Source texts of formatted documents:
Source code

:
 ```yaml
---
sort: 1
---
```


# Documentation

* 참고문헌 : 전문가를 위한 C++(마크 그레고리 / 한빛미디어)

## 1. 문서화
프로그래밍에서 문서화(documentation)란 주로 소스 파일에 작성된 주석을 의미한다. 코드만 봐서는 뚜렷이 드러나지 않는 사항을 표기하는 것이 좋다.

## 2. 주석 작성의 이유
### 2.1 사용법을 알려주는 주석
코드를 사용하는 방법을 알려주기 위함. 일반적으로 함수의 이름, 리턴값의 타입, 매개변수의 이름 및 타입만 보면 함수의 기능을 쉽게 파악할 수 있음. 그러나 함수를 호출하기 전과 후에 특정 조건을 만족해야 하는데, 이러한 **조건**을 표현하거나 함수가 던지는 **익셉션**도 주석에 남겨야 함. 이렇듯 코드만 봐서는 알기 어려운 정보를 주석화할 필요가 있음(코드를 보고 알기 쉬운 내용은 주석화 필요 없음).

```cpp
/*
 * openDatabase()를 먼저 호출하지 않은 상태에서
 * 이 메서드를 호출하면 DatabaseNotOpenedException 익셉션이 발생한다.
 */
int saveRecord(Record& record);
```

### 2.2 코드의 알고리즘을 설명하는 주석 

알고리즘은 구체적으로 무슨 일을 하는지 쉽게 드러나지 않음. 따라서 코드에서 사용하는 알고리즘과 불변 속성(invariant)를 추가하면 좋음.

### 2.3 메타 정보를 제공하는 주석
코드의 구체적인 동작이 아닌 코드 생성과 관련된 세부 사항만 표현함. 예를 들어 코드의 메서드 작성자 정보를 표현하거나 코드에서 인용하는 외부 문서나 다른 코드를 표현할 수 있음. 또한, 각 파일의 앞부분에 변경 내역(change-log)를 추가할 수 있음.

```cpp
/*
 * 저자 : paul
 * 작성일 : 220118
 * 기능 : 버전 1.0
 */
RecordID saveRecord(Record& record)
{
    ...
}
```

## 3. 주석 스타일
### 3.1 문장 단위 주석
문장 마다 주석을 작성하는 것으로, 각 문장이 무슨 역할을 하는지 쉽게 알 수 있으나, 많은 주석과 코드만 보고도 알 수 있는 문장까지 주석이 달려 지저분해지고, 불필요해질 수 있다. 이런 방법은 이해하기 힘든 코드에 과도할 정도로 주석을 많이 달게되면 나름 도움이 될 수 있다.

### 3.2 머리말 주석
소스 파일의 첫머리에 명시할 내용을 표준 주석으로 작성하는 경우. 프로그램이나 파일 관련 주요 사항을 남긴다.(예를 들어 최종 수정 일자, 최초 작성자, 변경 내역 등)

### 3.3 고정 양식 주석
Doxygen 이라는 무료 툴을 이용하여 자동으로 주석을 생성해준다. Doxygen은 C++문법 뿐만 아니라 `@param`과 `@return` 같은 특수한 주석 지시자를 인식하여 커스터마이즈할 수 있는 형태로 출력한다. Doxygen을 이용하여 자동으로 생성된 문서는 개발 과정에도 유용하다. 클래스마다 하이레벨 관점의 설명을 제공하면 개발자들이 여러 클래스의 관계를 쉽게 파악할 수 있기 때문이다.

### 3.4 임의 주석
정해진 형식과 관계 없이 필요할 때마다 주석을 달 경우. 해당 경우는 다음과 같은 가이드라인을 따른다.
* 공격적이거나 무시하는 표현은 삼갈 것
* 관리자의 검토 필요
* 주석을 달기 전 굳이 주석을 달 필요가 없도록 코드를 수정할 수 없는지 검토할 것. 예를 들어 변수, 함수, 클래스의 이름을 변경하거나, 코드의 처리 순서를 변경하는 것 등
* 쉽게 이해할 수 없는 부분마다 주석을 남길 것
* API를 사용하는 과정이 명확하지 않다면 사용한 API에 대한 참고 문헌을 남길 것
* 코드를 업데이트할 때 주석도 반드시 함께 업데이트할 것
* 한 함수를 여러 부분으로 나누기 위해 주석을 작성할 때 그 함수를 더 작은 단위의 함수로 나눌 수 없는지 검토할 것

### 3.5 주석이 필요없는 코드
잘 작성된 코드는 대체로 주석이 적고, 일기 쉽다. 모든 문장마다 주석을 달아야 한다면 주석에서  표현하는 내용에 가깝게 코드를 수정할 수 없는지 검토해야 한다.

REQUIRED ACTION: Among the lines of the data, which ones contain the word "코드에서"? Show them.

WRITTEN SOLUTION:
알고리즘은 구체적으로 무슨 일을 하는지 쉽게 드러나지 않음. 따라서 코드에서 사용하는 알고리즘과 불변 속성(invariant)를 추가하면 좋음.
코드의 구체적인 동작이 아닌 코드 생성과 관련된 세부 사항만 표현함. 예를 들어 코드의 메서드 작성자 정보를 표현하거나 코드에서 인용하는 외부 문서나 다른 코드를 표현할 수 있음. 또한, 각 파일의 앞부분에 변경 내역(change-log)를 추가할 수 있음.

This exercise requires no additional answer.